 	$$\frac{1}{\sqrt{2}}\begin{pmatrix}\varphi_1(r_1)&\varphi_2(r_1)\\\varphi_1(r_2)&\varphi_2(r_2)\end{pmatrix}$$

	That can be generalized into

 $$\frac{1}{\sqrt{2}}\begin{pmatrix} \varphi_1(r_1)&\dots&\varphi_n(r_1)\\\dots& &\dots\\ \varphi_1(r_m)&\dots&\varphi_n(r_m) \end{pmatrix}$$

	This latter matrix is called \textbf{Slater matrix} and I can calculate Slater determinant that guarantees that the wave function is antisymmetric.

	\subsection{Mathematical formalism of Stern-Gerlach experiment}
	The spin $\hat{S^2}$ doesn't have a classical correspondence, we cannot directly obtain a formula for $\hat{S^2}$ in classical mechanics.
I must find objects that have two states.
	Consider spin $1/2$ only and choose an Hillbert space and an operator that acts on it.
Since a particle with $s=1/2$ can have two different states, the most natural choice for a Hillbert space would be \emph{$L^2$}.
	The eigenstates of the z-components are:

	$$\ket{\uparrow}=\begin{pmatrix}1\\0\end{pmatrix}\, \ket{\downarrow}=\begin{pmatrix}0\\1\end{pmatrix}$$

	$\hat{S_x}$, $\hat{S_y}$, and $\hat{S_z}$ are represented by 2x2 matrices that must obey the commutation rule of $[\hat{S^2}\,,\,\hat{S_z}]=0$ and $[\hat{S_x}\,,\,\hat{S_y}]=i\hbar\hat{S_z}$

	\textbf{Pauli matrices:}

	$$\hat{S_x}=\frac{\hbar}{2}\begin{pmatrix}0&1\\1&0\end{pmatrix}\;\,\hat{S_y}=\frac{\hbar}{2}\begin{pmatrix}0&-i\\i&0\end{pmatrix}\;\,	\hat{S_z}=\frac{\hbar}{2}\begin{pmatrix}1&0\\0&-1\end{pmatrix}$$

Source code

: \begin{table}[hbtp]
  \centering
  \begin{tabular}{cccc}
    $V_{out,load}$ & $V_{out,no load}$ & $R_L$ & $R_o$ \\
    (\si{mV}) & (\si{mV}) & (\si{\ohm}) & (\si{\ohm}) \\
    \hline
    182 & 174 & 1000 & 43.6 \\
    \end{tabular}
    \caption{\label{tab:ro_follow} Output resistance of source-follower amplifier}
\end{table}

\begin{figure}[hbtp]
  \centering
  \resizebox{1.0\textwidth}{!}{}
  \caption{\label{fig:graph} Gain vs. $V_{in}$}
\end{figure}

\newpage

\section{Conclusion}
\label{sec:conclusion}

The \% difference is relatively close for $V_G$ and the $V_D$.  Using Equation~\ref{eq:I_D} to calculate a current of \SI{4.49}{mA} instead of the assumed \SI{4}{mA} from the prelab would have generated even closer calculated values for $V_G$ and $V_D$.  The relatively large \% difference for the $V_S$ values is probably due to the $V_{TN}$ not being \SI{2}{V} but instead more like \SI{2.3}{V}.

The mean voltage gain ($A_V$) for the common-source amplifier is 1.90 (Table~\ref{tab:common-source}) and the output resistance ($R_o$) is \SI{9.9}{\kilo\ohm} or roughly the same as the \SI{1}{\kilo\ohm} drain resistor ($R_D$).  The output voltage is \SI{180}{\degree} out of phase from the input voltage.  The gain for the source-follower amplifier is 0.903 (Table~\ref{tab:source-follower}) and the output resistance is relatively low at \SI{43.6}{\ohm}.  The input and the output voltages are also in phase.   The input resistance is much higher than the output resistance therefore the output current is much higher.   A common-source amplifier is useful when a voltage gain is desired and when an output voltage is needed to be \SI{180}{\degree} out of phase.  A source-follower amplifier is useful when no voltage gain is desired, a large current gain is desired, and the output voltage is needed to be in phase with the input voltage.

☆ ☆ ☆ ☆ ☆ ☆ ☆

*EXERCISE:*
Pick out the lines above containing the word "from", then copy them.

*OUTPUT OF THE EXERCISE:*
The \% difference is relatively close for $V_G$ and the $V_D$.  Using Equation~\ref{eq:I_D} to calculate a current of \SI{4.49}{mA} instead of the assumed \SI{4}{mA} from the prelab would have generated even closer calculated values for $V_G$ and $V_D$.  The relatively large \% difference for the $V_S$ values is probably due to the $V_{TN}$ not being \SI{2}{V} but instead more like \SI{2.3}{V}.
The mean voltage gain ($A_V$) for the common-source amplifier is 1.90 (Table~\ref{tab:common-source}) and the output resistance ($R_o$) is \SI{9.9}{\kilo\ohm} or roughly the same as the \SI{1}{\kilo\ohm} drain resistor ($R_D$).  The output voltage is \SI{180}{\degree} out of phase from the input voltage.  The gain for the source-follower amplifier is 0.903 (Table~\ref{tab:source-follower}) and the output resistance is relatively low at \SI{43.6}{\ohm}.  The input and the output voltages are also in phase.   The input resistance is much higher than the output resistance therefore the output current is much higher.   A common-source amplifier is useful when a voltage gain is desired and when an output voltage is needed to be \SI{180}{\degree} out of phase.  A source-follower amplifier is useful when no voltage gain is desired, a large current gain is desired, and the output voltage is needed to be in phase with the input voltage.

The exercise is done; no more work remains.